As for why you should care, there are several reasons:

  • Branch workflow: Git allows individuals to modify and experiment with code in a way that doesn't interfere with others. This allows for improvements to be introduced in a staged, parallel manner, ensuring overall stability of the main code base.
  • Reproducibility: Having snapshots of your code means you can always revert back to an older snapshot if something breaks. Even when nothing is broken, having a common code base for everyone to work from ensures stability and reproducibility.
  • Widely used: Both in and outside of academia, Git and GitHub are everywhere. Some physics experiments host their experiment-wide production code on GitHub. No matter your future prospects, GitHub will prove an invaluable tool for your career.

Getting Started

First, you'll need to install Git. See the instructions here for installation instructions on Mac, Linux, and Windows. To check your installation, run

git --version

from the command line. Your output should say something like

git version 2.34.1

The next step is to "clone" this repository from the remote (GitHub) to local (your machine). Click the green "Code" button in the upper-right of this page and copy the URL there. Then, from the command line, run

git clone <copied_url>

where you should replace <copied_url> with whatever was in the "Code" box. Wherever you are on your machine, Git will create a new directory with the name of this repository—csu_git_tutorial, in this case. You can then enter that directory by typing

cd csu_git_tutorial

Basic Git Commands

So, you've cloned a repository to your local machine. Now what? A good first step is to run git status, an essential Git command that summarizes the current state of your code. Assuming you haven't made any changes, the output will look something like this:

On branch main
Your branch is up to date with 'origin/main'.
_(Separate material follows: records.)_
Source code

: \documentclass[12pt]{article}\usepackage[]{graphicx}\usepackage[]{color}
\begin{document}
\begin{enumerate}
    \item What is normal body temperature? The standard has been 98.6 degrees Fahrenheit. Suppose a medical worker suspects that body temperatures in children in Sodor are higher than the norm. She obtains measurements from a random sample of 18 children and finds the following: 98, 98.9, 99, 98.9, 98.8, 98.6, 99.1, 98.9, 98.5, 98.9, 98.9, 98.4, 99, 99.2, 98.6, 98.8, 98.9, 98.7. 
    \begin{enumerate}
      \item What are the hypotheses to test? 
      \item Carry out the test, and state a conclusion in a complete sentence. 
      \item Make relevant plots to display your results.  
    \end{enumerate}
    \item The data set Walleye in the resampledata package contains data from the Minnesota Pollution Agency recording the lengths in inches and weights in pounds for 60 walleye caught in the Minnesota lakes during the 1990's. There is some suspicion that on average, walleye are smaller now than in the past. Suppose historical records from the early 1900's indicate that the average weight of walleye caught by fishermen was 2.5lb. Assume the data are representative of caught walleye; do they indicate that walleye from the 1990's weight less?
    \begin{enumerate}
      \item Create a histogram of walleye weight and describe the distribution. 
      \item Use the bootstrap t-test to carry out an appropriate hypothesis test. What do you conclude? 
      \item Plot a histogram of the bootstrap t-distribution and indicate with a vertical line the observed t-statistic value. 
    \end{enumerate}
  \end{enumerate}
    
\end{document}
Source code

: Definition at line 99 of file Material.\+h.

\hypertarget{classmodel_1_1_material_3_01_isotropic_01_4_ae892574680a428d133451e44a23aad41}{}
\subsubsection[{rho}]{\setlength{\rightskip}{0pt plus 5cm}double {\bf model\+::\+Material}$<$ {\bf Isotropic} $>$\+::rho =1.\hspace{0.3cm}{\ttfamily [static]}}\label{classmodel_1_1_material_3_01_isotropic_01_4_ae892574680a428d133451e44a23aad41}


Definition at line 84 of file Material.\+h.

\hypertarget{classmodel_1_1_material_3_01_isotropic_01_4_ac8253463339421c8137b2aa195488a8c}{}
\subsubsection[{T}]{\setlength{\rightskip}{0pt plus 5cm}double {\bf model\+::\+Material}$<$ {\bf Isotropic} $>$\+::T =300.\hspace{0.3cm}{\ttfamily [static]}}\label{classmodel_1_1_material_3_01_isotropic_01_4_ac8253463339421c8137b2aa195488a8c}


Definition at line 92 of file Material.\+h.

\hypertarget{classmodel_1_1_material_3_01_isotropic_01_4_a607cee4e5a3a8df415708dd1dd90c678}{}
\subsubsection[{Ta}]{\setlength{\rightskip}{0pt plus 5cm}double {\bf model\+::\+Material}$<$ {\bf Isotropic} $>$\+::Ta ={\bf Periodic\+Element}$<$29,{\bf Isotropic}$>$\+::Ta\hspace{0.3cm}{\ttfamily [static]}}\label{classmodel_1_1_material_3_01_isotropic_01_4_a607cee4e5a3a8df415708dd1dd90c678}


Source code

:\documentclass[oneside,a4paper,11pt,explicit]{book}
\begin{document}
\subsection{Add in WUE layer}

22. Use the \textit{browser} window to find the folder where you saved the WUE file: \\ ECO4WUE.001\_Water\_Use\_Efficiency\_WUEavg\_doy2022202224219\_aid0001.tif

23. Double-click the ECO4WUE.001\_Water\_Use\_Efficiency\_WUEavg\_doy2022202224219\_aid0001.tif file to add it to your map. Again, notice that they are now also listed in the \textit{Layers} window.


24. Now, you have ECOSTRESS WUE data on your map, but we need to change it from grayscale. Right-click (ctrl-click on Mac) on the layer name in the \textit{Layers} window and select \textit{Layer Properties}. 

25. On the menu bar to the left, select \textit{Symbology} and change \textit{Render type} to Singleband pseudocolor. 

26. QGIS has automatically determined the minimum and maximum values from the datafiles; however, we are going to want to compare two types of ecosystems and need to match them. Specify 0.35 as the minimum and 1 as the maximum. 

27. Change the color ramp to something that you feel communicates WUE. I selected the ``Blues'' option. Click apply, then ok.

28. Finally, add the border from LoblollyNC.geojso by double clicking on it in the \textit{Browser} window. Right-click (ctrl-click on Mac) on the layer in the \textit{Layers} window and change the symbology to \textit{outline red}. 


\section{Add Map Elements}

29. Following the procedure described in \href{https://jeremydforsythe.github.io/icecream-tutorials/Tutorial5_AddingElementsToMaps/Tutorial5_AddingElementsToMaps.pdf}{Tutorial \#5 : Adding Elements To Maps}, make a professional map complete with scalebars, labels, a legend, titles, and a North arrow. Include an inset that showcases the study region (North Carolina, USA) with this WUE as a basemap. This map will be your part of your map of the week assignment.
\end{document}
nothing to commit, working tree clean

Since we haven't made any changes to the code yet, there isn't much to see. Importantly, the first line tells you which branch you're on. When you first clone a repsoitory, you'll usually be in the main branch by default. Before you start making changes, it's good practice to create a new branch and make your changes there. First, let's look at what branches are already available using git branch --list:

* main

Naturally, there's only one branch, main. The * indicates which branch you're currently on. Now, let's create a new branch where we can start making changes. To create a new branch on Git, simply run

git switch -c my_new_branch

where my_new_branch can be any name you want. You should see something like Switched to a new branch 'my_new_branch' output to the command line. As the name implies, git switch is used for switching between branches. Passing the -c flag creates a new branch and then switches to it. (Note: git switch has replaced the older git checkout command. If you see older documentation refer to git checkout, just know that the two are functionally the same, but git switch has more intuitive syntax and is now the preferred method.) Now, if we run git status again:

On branch my_new_branch
nothing to commit, working tree clean

and git branch:

  main
* my_new_branch

We see that we've successfully created and switched to my_new_branch.

Modifying the Code

Next, let's see what happens when we modify a file. Open up text_file.txt in your favorite text editor and you'll see that it contains a single line of text:

Here's some text. When you pull this repository, this is how the file will appear by default.

Let's add a second line with some arbitrary text:

Here's some text. When you pull this repository, this is how the file will appear by default.
Here's a new line.

Now, if we run git status we'll see that Git has detected a change to this file:

On branch my_new_branch
Changes not staged for commit:
  (use "git add <file>..." to update what will be committed)
  (use "git restore <file>..." to discard changes in working directory)
        modified:   text_file.txt

no changes added to commit (use "git add" and/or "git commit -a")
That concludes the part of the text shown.